就是这双眼睛。林婉清的喉咙发紧,蹲下身时,膝盖都在打颤。她想笑,嘴角却扯不动;想问,声音像被堵住了。酝酿了许久,才挤出一句极轻的话:“孩子……你叫什么名字?”
孩子手里还攥着块泥巴,往后缩了缩,小声说:“我叫狗蛋。”
狗蛋。不是阿楠。林婉清的心像被什么东西狠狠攥住,猛地往下沉。她看着那孩子眼里陌生的怯意,才后知后觉地发现,自己的指甲已经深深掐进了掌心。她站起身,脚步虚浮得像踩在棉花上,连木盆都忘了拿,就那么浑浑噩噩地往回走。
河边的风带着水汽,吹在脸上凉飕飕的。她没回头,也没再看那个叫狗蛋的孩子。
走到巷口时,远远看见码头边停着艘熟悉的货船。船帆收着,几个伙计正忙着往岸上搬箱子——是谢承业回来了。
她站在原地,看着那个熟悉的身影从跳板上走下来。谢承业比上次走时更黑了些,鬓角沾着风尘,手里提着个沉甸甸的包袱,正跟掌柜的交代着什么。他似乎瘦了,背影在暮色里显得有些单薄。
听见脚步声,谢承业转过头,看见她,眼里的疲惫淡了些。“回来了。”他说,声音带着长途跋涉的沙哑。
林婉清点点头,没说话,伸手想去接他手里的包袱,却被他避开了。“沉,我自己来。”他提着包袱往院子走,她跟在后面,两人之间隔着半步的距离,像隔着这些年说不出口的话。
进了屋,谢承业把包袱放在桌上,从里面翻出个油纸包,是开封府的杏仁酥。“给你带的,尝尝。”他递过来,语气里带着些小心翼翼的讨好。林婉清接过来,放在桌上没动。
谢承业搓了搓手,像是下定了某种决心,开口时声音有些发紧:“婉清,这次在洛阳,有个消息。”林婉清的眼皮跳了一下,没抬头,只是手指无意识地抠着油纸包的边缘。
“洛阳城的西市,有个卖唱的孩子,”谢承业的声音压得很低,“听我那伙计说,眉眼……跟你很像。”
林婉清猛地抬起头。她的眼睛很亮,像黑夜里突然亮起的星子,里面翻涌着难以置信的光。“真的?”她追问,声音都在发颤,“多大年纪?是个男孩?”
“估摸着八九岁,是个男孩。”谢承业看着她眼里的光,心里既酸涩又忐忑,“我已经让洛阳的伙计盯着了,若是能再见到,就想法子带他来见我们……说不定……”
说不定,就是阿楠。这句话他没说出口,可两人都懂。林婉清眼里的光却慢慢暗了下去。她垂下眼睑,长长的睫毛在眼下投出片阴影。“说不定又是空欢喜。”她轻声说,语气里带着种近乎麻木的疲惫。
这两年,这样的消息太多了。有人说在扬州见到个挑水的少年像阿楠,谢承业连夜赶过去,却只是个本地农户的孩子;有人说在杭州的戏班里有个学戏的孩子,眉眼像她,她抱着最后一丝希望跟着去看,那孩子却连苏州话都听不懂。每一次燃起的火苗,最后都被现实的冷水浇灭,只留下一地灰烬。
“他要是还活着……”林婉清的声音轻得像叹息,飘在潮湿的空气里,“会不会早就忘了我们?忘了苏州,忘了这个家?”谢承业没说话。
他怎么会没想过?他怕。
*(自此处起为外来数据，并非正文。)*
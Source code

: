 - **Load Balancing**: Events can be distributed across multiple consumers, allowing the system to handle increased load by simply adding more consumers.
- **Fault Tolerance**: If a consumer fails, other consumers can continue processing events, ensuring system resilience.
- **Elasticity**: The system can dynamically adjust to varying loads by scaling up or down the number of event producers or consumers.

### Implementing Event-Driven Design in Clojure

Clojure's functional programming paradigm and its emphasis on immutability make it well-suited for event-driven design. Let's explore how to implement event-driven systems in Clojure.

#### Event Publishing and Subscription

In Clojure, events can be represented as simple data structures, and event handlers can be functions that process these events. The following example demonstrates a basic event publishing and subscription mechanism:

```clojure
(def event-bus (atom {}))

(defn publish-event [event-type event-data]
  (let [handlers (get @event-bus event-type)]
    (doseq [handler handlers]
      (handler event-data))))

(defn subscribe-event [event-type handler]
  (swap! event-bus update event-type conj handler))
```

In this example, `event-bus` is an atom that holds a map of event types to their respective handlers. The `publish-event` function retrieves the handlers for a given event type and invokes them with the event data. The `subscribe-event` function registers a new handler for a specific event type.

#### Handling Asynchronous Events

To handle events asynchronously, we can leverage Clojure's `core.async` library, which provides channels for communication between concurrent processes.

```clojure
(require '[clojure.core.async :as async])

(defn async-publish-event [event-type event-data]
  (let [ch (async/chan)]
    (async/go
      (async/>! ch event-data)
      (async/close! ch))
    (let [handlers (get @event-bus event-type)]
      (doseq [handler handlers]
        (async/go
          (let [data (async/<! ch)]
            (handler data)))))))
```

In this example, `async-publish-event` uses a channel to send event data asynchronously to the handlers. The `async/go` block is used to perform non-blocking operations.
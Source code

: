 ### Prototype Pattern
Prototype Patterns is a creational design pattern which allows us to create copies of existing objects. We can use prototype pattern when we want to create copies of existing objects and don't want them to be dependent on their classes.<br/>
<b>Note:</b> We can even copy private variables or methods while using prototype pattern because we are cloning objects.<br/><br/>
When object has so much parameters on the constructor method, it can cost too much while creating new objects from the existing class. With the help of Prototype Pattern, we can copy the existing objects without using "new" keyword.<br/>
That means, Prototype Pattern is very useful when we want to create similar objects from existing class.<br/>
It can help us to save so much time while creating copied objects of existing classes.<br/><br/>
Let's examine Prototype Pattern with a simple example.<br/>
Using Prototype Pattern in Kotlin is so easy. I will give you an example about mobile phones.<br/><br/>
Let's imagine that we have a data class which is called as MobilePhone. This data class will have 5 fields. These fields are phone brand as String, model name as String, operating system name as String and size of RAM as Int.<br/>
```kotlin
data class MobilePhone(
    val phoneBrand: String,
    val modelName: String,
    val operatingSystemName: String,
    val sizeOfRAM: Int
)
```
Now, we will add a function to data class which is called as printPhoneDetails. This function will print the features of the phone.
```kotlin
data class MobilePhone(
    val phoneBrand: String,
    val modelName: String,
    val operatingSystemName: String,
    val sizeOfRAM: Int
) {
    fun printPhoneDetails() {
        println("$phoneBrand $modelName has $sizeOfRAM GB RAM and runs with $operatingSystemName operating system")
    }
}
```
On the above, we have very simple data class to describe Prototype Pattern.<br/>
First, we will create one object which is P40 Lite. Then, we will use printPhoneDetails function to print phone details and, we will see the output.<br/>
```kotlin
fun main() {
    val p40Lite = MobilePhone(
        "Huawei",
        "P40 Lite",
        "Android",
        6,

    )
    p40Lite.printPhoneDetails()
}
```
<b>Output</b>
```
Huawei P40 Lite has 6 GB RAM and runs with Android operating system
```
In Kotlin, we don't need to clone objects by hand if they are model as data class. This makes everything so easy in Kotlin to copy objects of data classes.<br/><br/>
怕找到时,孩子已经被磨去了江南的模样,满口的北方腔调;怕他记恨当年的疏忽,不肯认他们;更怕他在别人家过得安稳,早已把他们当成了陌生人。可这些话,他不能说。他是男人,是这个家的顶梁柱,哪怕心里怕得发抖,脸上也要撑着。
他只能硬着头皮走下去,把商路往更远的地方铺,像撒一张大网,盼着总有一天能网住那个失散的孩子。